自分のペースが乱されたとき、もろくなってしまうのである。
だが、実際の営業の現場では、毎日のように、このようなことが言われたり、行われたりしている。
もちろん、そんなことは、言う方が悪いに決まっている。
だが、組織の一員である以上、ある程度合わせなくてはならない。だから、悩んでしまい、女性特有のパワーが発揮できないのだ。

 

営業の成果に男性も女性もない。

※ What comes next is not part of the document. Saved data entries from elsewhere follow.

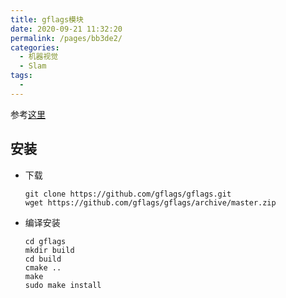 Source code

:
 ```yaml
---
title: gflags模块
date: 2020-09-21 11:32:20
permalink: /pages/bb3de2/
categories: 
  - 机器视觉
  - Slam
tags: 
  - 
---
```

<script>
(function(){
    var bp = document.createElement('script');
    var curProtocol = window.location.protocol.split(':')[0];
    if (curProtocol === 'https'){
   bp.src = 'https://zz.bdstatic.com/linksubmit/push.js';
  }
  else{
  bp.src = 'http://push.zhanzhang.baidu.com/push.js';
  }
    var s = document.getElementsByTagName("script")[0];
    s.parentNode.insertBefore(bp, s);
})();
</script>





参考[这里](https://blog.csdn.net/u012526003/article/details/52348201)

## 安装

- 下载
  ```shell
  git clone https://github.com/gflags/gflags.git
  wget https://github.com/gflags/gflags/archive/master.zip
  ```

- 编译安装
  ```shell
  cd gflags
  mkdir build
  cd build
  cmake ..
  make
  sudo make install
  ``` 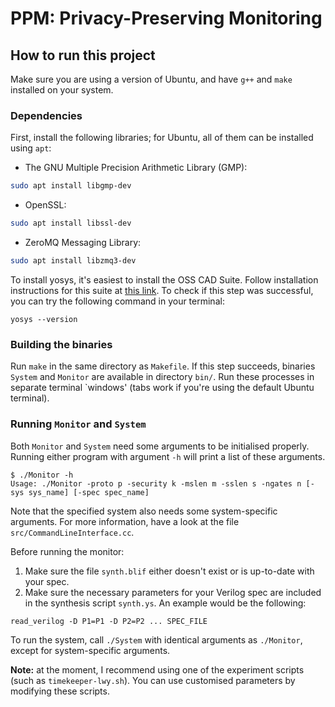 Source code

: # PPM: Privacy-Preserving Monitoring

## How to run this project

Make sure you are using a version of Ubuntu,
and have `g++` and `make` installed on your system.

### Dependencies
First, install the following libraries;
for Ubuntu, all of them can be installed using `apt`:
* The GNU Multiple Precision Arithmetic Library (GMP):
```bash
sudo apt install libgmp-dev
```
* OpenSSL:
```bash
sudo apt install libssl-dev
```
* ZeroMQ Messaging Library:
```bash
sudo apt install libzmq3-dev
```

To install yosys, it's easiest to install the OSS CAD Suite.
Follow installation instructions for this suite at
[this link](https://github.com/YosysHQ/oss-cad-suite-build?tab=readme-ov-file#installation).
To check if this step was successful,
you can try the following command in your terminal:
```
yosys --version
```

### Building the binaries
Run `make` in the same directory as `Makefile`.
If this step succeeds, binaries `System` and `Monitor` are available
in directory `bin/`. Run these processes in separate terminal `windows'
(tabs work if you're using the default Ubuntu terminal).

### Running `Monitor` and `System`

Both `Monitor` and `System` need some arguments to be initialised properly.
Running either program with argument `-h` will print a list of these arguments.
```
$ ./Monitor -h
Usage: ./Monitor -proto p -security k -mslen m -sslen s -ngates n [-sys sys_name] [-spec spec_name]
```
Note that the specified system also needs some system-specific arguments.
For more information, have a look at the file `src/CommandLineInterface.cc`.

Before running the monitor:
1. Make sure the file `synth.blif` either doesn't exist
or is up-to-date with your spec.
2. Make sure the necessary parameters for your Verilog spec are
included in the synthesis script `synth.ys`. An example would be the following:
```
read_verilog -D P1=P1 -D P2=P2 ... SPEC_FILE
```

To run the system, call `./System` with identical arguments as `./Monitor`,
except for system-specific arguments.

**Note:** at the moment, I recommend using one of the experiment scripts
(such as `timekeeper-lwy.sh`).
You can use customised parameters by modifying these scripts.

だが、女性がパワーを発揮しやすい環境を考え、作るということも、組織のために絶対に必要なことだ。
そして、女性自身も、自分が力を発揮しやすい環境を作ることも重要だと思う。
拙著『企業で働く 営業女子が輝く35のヒント』では、「仕事メーカー」をスケジューラーでブロックする、社内での仕事をきまり悪く思わない、相性のいい人をバートナーに選ぶ、など自分の働きやすい環境づくりの方法を紹介した。
営業女子は、営業自体も重要だが、自分の働きやすい環境を自ら作るということも、それと同じように重要なのだ。